Why MOOCs are not the future?

Power Searching with Google MOOC

I feel a tad self-conscious about putting my head above the parapit on this one, as I am talking against what many of my peers are 'bigging up', but what follows are some of my thoughts about MOOCs and why they are not the panacea their excitement might suggest....

Any 'free' and/or 'open' education offering is a great thing. Self-learners can engage with MOOCs to develop themselves, and even without accreditation, a lot of people just love to learn. I'm one of them. However, when it comes to the crunch, many people want to know their investment reaps tangible rewards. Now I know a lot of people will say the reward is in the fuller and broader understanding of the topic areas under consideration, which might then influence practice and ultimately see career progression. To which I fully agree, however a lot of people want to see a piece of paper at the end so they can prove they have successfully completed the course of study. And with many of the MOOC business models in existence, that often means a cost (although there are examples of accreditation - see MITx).

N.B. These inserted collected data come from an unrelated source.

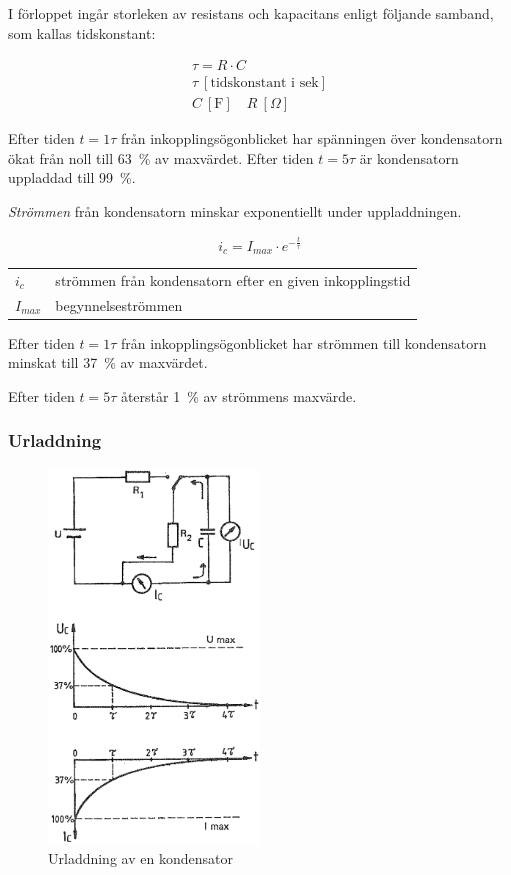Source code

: I förloppet ingår storleken av resistans och kapacitans enligt följande samband,
som kallas tidskonstant:

\begin{gather*}
  \tau = R \cdot C \\
  \tau\ [\text{tidskonstant i sek}] \\  
  C\ [\text{F}] \quad R\ [Ω]
\end{gather*}

Efter tiden \(t = 1\tau\) från inkopplingsögonblicket har spänningen över
kondensatorn ökat från noll till 63~\% av maxvärdet. Efter tiden \(t = 5\tau\)
är kondensatorn uppladdad till 99~\%.

\emph{Strömmen} från kondensatorn minskar exponentiellt under uppladdningen.

\[i_c = I_{max} \cdot e^{-\frac{t}{\tau}}\]

\begin{tabular}{lp{}}
  \(i_c\) & strömmen från kondensatorn efter en given inkopplingstid \\
  \(I_{max}\) & begynnelseströmmen \\
\end{tabular}

Efter tiden \(t = 1\tau\) från inkopplingsögonblicket har strömmen till
kondensatorn minskat till 37~\% av maxvärdet.

Efter tiden \(t = 5\tau\) återstår 1~\% av strömmens maxvärde.

\subsubsection{Urladdning}

\begin{figure}
\includegraphics[width=0.5\textwidth]{images/cropped_pdfs/bild_2_3-09.pdf}
\caption{Urladdning av en kondensator}
\label{fig:BildII3-09}
\end{figure}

I am fully committed to furthering my own knowledge, skills, etc, and always look to engage in opportunities to do so. To this end, I've tried to engage in MOOCs in the past, starting with the Siemens/Downes 'original' a few years ago. I found it difficult to dedicate so much time to it (even more so as employers are unlikely to allow teams of staff dedicated time to 'study' MOOCS). I found it difficult to maintain motivation for something I felt would have little impact. The same can be said for many of the other MOOCs around. I also quickly lost interest in the Udacity (CS101) 'Building a Search Engine' course. [Perhaps this says more about me than it does the MOOCs in question ;-) ] In fact the only one I have enjoyed and importantly, stuck with, is the 'Power Searching with Google' course recently.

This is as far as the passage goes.